■ EXERCISE GOAL ■
Pictures are to be skipped. Retype exactly the lines from the top of the material through the one with "## Description", and only those.

■ RECORDS SUPPLIED ■
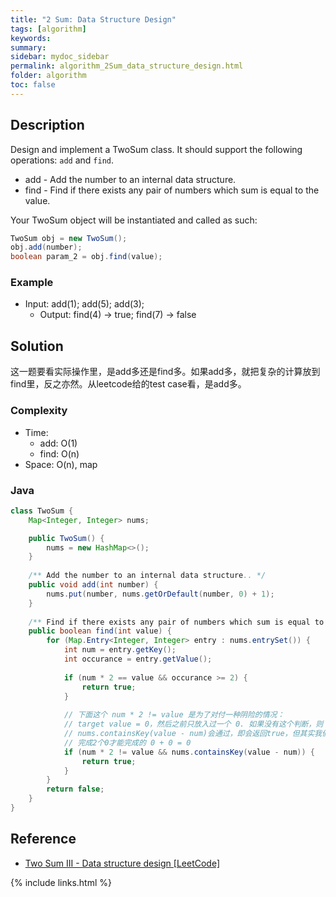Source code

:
 ```yaml
---
title: "2 Sum: Data Structure Design"
tags: [algorithm]
keywords:
summary:
sidebar: mydoc_sidebar
permalink: algorithm_2Sum_data_structure_design.html
folder: algorithm
toc: false
---
```


## Description
Design and implement a TwoSum class. It should support the following operations: `add` and `find`.
* add - Add the number to an internal data structure.
* find - Find if there exists any pair of numbers which sum is equal to the value.

Your TwoSum object will be instantiated and called as such:
```java
TwoSum obj = new TwoSum();
obj.add(number);
boolean param_2 = obj.find(value);
```

### Example
* Input: add(1); add(5); add(3);
  * Output: find(4) -> true; find(7) -> false

## Solution
这一题要看实际操作里，是add多还是find多。如果add多，就把复杂的计算放到find里，反之亦然。从leetcode给的test case看，是add多。

### Complexity
* Time:
  * add: O(1)
  * find: O(n)
* Space: O(n), map

### Java
```java
class TwoSum {
    Map<Integer, Integer> nums;

    public TwoSum() {
        nums = new HashMap<>();
    }
    
    /** Add the number to an internal data structure.. */
    public void add(int number) {
        nums.put(number, nums.getOrDefault(number, 0) + 1);
    }
    
    /** Find if there exists any pair of numbers which sum is equal to the value. */
    public boolean find(int value) {
        for (Map.Entry<Integer, Integer> entry : nums.entrySet()) {
            int num = entry.getKey();
            int occurance = entry.getValue();
            
            if (num * 2 == value && occurance >= 2) {
                return true;
            }
            
            // 下面这个 num * 2 != value 是为了对付一种阴险的情况：
            // target value = 0，然后之前只放入过一个 0. 如果没有这个判断，则
            // nums.containsKey(value - num)会通过，即会返回true，但其实我们只有1个0，无法
            // 完成2个0才能完成的 0 + 0 = 0
            if (num * 2 != value && nums.containsKey(value - num)) {
                return true;
            }
        }
        return false;
    }
}
```

## Reference
* [Two Sum III - Data structure design [LeetCode]](https://leetcode.com/problems/two-sum-iii-data-structure-design/description/)

{% include links.html %}
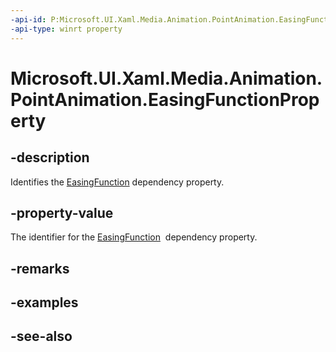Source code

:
 ```yaml
---
-api-id: P:Microsoft.UI.Xaml.Media.Animation.PointAnimation.EasingFunctionProperty
-api-type: winrt property
---
```


<!-- Property syntax
public Windows.UI.Xaml.DependencyProperty EasingFunctionProperty { get; }
-->

# Microsoft.UI.Xaml.Media.Animation.PointAnimation.EasingFunctionProperty

## -description
Identifies the [EasingFunction](pointanimation_easingfunction.md) dependency property.

## -property-value
The identifier for the [EasingFunction](pointanimation_easingfunction.md)  dependency property.

## -remarks

## -examples

## -see-also
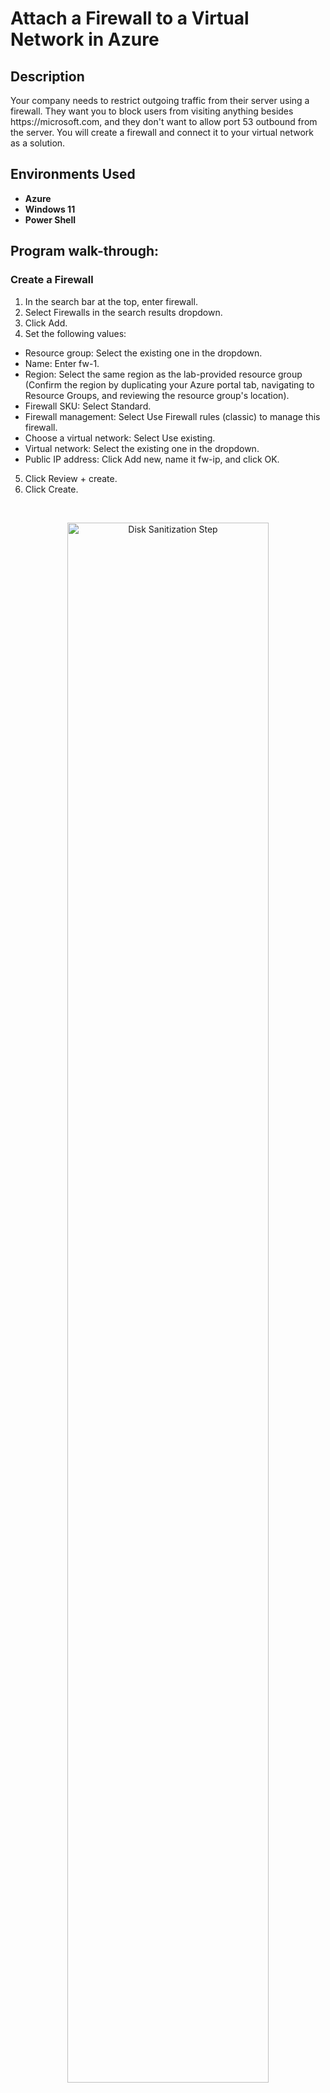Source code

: <h1>Attach a Firewall to a Virtual Network in Azure</h1>


<h2>Description</h2>
Your company needs to restrict outgoing traffic from their server using a firewall. They want you to block users from visiting anything besides https://microsoft.com, and they don't want to allow port 53 outbound from the server. You will create a firewall and connect it to your virtual network as a solution.
<br />

<h2>Environments Used </h2>

- <b>Azure</b>
- <b>Windows 11</b>
- <b>Power Shell</b>
  
<h2>Program walk-through:</h2>

<h3>Create a Firewall</h3>


1. In the search bar at the top, enter firewall.
2. Select Firewalls in the search results dropdown.
3. Click Add.
4. Set the following values:
- Resource group: Select the existing one in the dropdown.
- Name: Enter fw-1.
- Region: Select the same region as the lab-provided resource group (Confirm the region by duplicating your Azure portal tab, navigating to Resource Groups, and reviewing the resource group's location).
- Firewall SKU: Select Standard.
- Firewall management: Select Use Firewall rules (classic) to manage this firewall.
- Choose a virtual network: Select Use existing.
- Virtual network: Select the existing one in the dropdown.
- Public IP address: Click Add new, name it fw-ip, and click OK.
5. Click Review + create.
6. Click Create.


<br/>
 
<p align="center">
<img src="https://i.imgur.com/jjQxANw.png" height="80%" width="80%" alt="Disk Sanitization Step"/>
</p>

<br />
<br />

<h3>Create a Route Table</h3>


1. Once the deployment is complete, click Go to resource.
2. Copy the Firewall private IP, and save it in a separate text file for later.
3. In the search bar, enter route table.
4. Select Route tables in the search results.
5. Click Add.
6. Set the following values:
- Resource group: Select the existing one in the dropdown.
- Region: Select the same region as the existing resources.
- Name: Enter routetable1.
- Propagate gateway routes: Select Yes.
7. Click Review + create.
8. Click Create.



<br/>
 
<p align="center">
<img src="https://i.imgur.com/jjQxANw.png" height="80%" width="80%" alt="Disk Sanitization Step"/>
</p>

<br />
<br />

1. Click Go to resource and navigate to Routes.
2. Click Add.
3. Set the following values:
- Route name: Enter route1.
- Destination address prefix: Select IP Addresses.
- Destination IP addresses/CIDR ranges: Enter 0.0.0.0/0.
- Next hop type: Select Virtual appliance.
- Next hop address: Paste your Azure firewall's private IP.
4. Click Add.


<br/>
 
<p align="center">
<img src="https://i.imgur.com/jjQxANw.png" height="80%" width="80%" alt="Disk Sanitization Step"/>
</p>

<br />
<br />

1. In the left navigation menu, click Subnets.
2. Click Associate.
3. For Virtual network, select lab-VM-VNET.
4. For Subnet, select default.
5. Click OK.


<br/>
 
<p align="center">
<img src="https://i.imgur.com/jjQxANw.png" height="80%" width="80%" alt="Disk Sanitization Step"/>
</p>

<br />
<br />

<h3>Configure Rule Collections for Firewall Add NAT Rule Collection</h3>

1. In the search bar at the top, enter firewalls.
2. Select Firewalls in the search results dropdown.
3. In the left-hand menu under Settings, click on Rules (classic) .
4. Click Add NAT rule collection.
5. In the section at the top, set the following values:
- Name: Enter natcollection.
- Priority: Enter 200.
6. In the Rules section, set the following values:
- Name: Enter rdp.
- Protocol: Enter TCP.
- Source type: Select IP address.
- Source: Enter * (one asterisk).
- Destination type: Select IP address.
- Destination Address: The public IP of your Azure firewall (to retrieve it, open a new Azure portal browser tab and navigate to Resource groups > FW-1. In the left navigation menu, -select Public IP configuration, and copy the IP address).
- Destination Ports: Enter 3389.
- Translated address: The private IP of your virtual machine (to retrieve it, open a new Azure portal browser tab and navigate to Resource groups > service-VM).
- Translated port: Enter 3389.
7. Click Add.



<br/>
 
<p align="center">
<img src="https://i.imgur.com/jjQxANw.png" height="80%" width="80%" alt="Disk Sanitization Step"/>
</p>

<br />
<br />

<h3>Add Network Rule Collection</h3>

1. Click Network rule collection.
2. Click Add network rule collection.
3. In the section at the top, set the following values:
- Name: Enter netcollection.
- Priority: Enter 200.
- Action: Select Allow.
4. In the Rules section, under IP Addresses, set the following values:
-Name: Enter dns.
- Protocol: Enter UDP.
- Source type: Select IP address.
- Source: The IPv4 of the default subnet (to retrieve it, navigate back to the services-VM browser tab. In the left navigation menu, select Networking. Click lab-VM-VNET/default. In the -left navigation menu, click Subnets; copy the default IP).
- Destination type: Select IP address.
- Destination Address: Enter 8.8.8.8, 8.8.4.4.
- Destination Ports: Enter 53.
5. Click Add.


<br/>
 
<p align="center">
<img src="https://i.imgur.com/jjQxANw.png" height="80%" width="80%" alt="Disk Sanitization Step"/>
</p>

<br />
<br />

<h3>Add Application Rule Collection</h3>

1. Click Application rule collection.
2. Click Add application rule collection.
3. In the section at the top, set the following values:
- Name: Enter appcollection.
- Priority: Enter 200.
- Action: Select Allow.
4. In the Rules section, under Target FQDNs, set the following values:
- name: Enter microsoftcom.
- Source type: Select IP address.
- Source: The IPv4 of the default subnet.
- Protocol:Port: Enter http, https.
- Target FQDNs: Enter www.microsoft.com.
5. Click Add.


<br/>
 
<p align="center">
<img src="https://i.imgur.com/jjQxANw.png" height="80%" width="80%" alt="Disk Sanitization Step"/>
</p>

<br />
<br />

<h3>Test Connectivity</h3>

1. Navigate to Resource groups, click on your resource group, and click on service-VM in the new browser tab.
2. In the left navigation menu, click Networking.
3. Next to Network Interface:, click the listed network interface.
4. In the left navigation menu, click DNS servers.
5. Under DNS servers, select Custom.
6. In the field that appears, enter 8.8.8.8.
7. In the second field that appears, enter 8.8.4.4.
8. Click Save.



<br/>
 
<p align="center">
<img src="https://i.imgur.com/jjQxANw.png" height="80%" width="80%" alt="Disk Sanitization Step"/>
</p>

<br />
<br />

1. In another browser tab, navigate to Firewalls > FW-1 > Public IP configuration.
2. Copy the listed public IP address.
3. Open a remote desktop app, and login with the lab credentials provided.


<br/>
 
<p align="center">
<img src="https://i.imgur.com/jjQxANw.png" height="80%" width="80%" alt="Disk Sanitization Step"/>
</p>

<br />
<br />

- Open Internet Explorer and click OK.
- Navigate to microsoft.com. You will see that you cannot browse to the site.


<br/>
 
<p align="center">
<img src="https://i.imgur.com/jjQxANw.png" height="80%" width="80%" alt="Disk Sanitization Step"/>
</p>

<br />
<br />

- Navigate to www.microsoft.com. You will see that you can now successfully browse to that site.


<br/>
 
<p align="center">
<img src="https://i.imgur.com/jjQxANw.png" height="80%" width="80%" alt="Disk Sanitization Step"/>
</p>

<br />
<br />

- In the lower left corner, click on the magnifying glass icon to search for and open PowerShell.
- Test the DNS:
```
nslookup -type=TXT test.dns.google.com. Dns.google.
```
- You should see a message stating, "Thanks for using Google Public DNS."



<br/>
 
<p align="center">
<img src="https://i.imgur.com/jjQxANw.png" height="80%" width="80%" alt="Disk Sanitization Step"/>
</p>

<br />
<br />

■ SOLUTION TO THIS PROBLEM ■
Source code

:
 ```yaml
---
title: "2 Sum: Data Structure Design"
tags: [algorithm]
keywords:
summary:
sidebar: mydoc_sidebar
permalink: algorithm_2Sum_data_structure_design.html
folder: algorithm
toc: false
---
```


## Description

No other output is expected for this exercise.